Low-density asymptomatic parasitemia in southern Zambia does not lead to clinical malaria and is not associated with household transmission: results from a two-year cohort study
Jessica L. Schue, Anne C. Martin, Japhet Matoba, Caison Sing’anga, Mukuma Lubinda, Ben Katowa, Michael Musonda, Sophie Berube, Timothy Shields, Tamaki Kobayashi, Harry Hamapumbu, Edgar Simulundu, Douglas E. Norris, Amy Wesolowksi, William J. Moss

TL;DR
A study in Zambia found that low-level asymptomatic malaria infections do not lead to clinical malaria or household transmission, suggesting they may not need treatment for elimination.
Contribution
Demonstrates that asymptomatic low-density parasitemia does not contribute to clinical malaria or household transmission in low-transmission settings.
Findings
Low-density asymptomatic parasitemia was common but not linked to clinical malaria.

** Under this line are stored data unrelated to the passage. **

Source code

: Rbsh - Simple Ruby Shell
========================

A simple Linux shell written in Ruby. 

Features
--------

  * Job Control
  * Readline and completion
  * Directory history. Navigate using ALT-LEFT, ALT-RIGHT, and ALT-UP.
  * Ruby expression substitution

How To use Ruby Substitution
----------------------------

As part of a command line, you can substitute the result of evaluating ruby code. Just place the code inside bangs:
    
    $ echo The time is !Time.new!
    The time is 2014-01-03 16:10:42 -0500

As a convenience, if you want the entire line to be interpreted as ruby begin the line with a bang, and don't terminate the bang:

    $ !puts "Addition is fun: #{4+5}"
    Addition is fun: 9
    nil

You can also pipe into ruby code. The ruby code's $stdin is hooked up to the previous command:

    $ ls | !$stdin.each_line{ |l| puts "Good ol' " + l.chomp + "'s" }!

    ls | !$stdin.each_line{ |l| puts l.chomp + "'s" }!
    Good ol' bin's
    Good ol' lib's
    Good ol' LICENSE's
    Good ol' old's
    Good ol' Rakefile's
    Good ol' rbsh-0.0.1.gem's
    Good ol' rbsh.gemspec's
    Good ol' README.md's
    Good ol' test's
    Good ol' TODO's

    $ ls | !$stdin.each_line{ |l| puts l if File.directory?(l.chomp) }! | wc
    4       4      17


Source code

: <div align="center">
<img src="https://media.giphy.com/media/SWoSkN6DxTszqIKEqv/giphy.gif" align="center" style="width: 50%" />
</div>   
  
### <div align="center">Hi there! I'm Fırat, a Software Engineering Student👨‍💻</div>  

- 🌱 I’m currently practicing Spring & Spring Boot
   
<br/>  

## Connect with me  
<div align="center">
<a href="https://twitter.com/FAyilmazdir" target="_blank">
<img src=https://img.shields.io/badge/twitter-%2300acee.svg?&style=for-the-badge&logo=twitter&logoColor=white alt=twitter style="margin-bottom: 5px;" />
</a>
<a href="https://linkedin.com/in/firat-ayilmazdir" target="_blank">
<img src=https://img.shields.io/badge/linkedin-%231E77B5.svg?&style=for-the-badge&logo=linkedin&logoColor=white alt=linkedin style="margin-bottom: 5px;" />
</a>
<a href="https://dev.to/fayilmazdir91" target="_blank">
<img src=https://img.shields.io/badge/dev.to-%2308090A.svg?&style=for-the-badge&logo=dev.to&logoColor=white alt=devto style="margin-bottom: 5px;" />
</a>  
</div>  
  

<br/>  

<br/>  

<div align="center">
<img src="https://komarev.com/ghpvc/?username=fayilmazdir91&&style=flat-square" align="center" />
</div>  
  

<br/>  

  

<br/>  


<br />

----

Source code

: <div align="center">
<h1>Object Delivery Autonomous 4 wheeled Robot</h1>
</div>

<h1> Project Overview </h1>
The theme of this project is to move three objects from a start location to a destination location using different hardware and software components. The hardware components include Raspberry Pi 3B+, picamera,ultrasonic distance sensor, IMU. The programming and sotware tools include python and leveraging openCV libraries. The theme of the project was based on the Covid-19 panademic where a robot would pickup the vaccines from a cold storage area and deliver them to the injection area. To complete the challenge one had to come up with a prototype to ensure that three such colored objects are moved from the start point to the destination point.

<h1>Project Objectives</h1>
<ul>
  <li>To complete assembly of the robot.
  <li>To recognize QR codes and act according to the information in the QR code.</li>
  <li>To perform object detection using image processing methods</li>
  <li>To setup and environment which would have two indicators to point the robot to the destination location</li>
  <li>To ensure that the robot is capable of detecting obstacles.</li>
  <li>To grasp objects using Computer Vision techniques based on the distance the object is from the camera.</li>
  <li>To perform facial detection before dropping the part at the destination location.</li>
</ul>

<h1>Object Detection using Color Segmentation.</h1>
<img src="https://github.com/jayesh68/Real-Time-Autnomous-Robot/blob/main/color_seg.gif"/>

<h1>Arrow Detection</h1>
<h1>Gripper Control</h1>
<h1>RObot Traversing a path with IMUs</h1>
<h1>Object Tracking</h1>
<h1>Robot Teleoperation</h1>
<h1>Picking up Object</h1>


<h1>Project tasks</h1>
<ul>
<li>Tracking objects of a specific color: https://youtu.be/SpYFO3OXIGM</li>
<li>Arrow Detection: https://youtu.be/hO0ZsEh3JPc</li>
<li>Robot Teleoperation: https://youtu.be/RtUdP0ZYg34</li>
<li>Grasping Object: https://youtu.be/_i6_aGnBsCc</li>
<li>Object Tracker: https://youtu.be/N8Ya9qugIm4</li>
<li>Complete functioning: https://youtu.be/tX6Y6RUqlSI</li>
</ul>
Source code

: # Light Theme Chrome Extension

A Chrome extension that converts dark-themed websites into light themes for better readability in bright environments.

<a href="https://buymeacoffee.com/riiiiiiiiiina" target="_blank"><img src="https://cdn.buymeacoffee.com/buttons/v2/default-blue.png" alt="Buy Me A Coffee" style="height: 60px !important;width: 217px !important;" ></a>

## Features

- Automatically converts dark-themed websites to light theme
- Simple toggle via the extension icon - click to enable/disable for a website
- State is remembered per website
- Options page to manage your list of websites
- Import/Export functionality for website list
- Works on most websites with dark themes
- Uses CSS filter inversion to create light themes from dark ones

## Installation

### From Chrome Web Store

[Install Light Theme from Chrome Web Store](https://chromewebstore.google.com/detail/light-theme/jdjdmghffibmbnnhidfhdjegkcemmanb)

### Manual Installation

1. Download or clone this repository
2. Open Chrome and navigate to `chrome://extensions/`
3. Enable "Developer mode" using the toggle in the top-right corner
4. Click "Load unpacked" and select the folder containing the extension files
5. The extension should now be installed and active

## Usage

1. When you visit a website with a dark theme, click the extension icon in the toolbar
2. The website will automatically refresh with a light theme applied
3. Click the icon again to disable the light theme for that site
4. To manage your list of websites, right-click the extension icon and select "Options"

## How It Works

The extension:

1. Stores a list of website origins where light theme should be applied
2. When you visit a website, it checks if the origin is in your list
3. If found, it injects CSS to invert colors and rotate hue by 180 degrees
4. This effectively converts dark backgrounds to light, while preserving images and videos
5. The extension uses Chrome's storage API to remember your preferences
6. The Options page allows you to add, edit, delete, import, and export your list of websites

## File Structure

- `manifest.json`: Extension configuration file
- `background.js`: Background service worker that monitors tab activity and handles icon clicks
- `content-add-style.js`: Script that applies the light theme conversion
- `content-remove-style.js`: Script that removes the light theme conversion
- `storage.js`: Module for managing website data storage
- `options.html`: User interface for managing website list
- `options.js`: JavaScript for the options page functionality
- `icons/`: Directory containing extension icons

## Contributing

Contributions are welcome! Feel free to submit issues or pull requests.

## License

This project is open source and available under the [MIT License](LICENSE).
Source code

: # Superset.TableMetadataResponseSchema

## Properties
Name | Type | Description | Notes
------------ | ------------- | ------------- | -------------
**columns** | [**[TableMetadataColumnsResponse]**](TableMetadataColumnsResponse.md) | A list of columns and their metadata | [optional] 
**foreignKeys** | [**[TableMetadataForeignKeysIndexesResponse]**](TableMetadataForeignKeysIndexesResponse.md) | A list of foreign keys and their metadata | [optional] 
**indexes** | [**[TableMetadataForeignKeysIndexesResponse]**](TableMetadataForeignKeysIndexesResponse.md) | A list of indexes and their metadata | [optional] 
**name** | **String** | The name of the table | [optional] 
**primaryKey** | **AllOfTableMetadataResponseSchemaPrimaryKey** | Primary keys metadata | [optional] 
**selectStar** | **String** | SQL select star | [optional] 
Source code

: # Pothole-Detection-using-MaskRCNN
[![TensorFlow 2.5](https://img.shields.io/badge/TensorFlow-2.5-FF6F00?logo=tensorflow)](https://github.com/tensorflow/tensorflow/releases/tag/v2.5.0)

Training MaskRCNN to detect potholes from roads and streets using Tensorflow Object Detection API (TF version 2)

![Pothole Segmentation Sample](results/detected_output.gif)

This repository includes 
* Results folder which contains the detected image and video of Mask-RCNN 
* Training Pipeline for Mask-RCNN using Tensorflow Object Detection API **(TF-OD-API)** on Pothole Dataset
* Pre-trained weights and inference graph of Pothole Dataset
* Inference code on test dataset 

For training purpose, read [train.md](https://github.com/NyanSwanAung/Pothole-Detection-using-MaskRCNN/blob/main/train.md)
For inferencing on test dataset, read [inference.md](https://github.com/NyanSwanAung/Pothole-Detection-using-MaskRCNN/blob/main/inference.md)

No evidence of household transmission from asymptomatic parasitemia beyond one month.
Parasite prevalence remained low with median density of four parasites/μL.
Abstract
In low malaria transmission settings targeting elimination, the World Health Organization recommends a combination of mass (e.g., mass test-and-treat), targeted (e.g., chemoprophylaxis or treatment for travelers), and reactive (e.g., reactive drug administration) strategies. Most of these strategies would not identify and treat individuals with asymptomatic parasitemia. This study was conducted in a pre-elimination setting in Southern Province, Zambia to examine risk factors for asymptomatic parasitemia, its epidemiologic relationship to incident clinical malaria, and evidence of its contribution to ongoing transmission to inform policy on whether these parasitemic individuals need to be identified and treated to achieve malaria elimination. An intensive longitudinal cohort study of 197 households within the catchment area of a single health center was designed to capture all clinical…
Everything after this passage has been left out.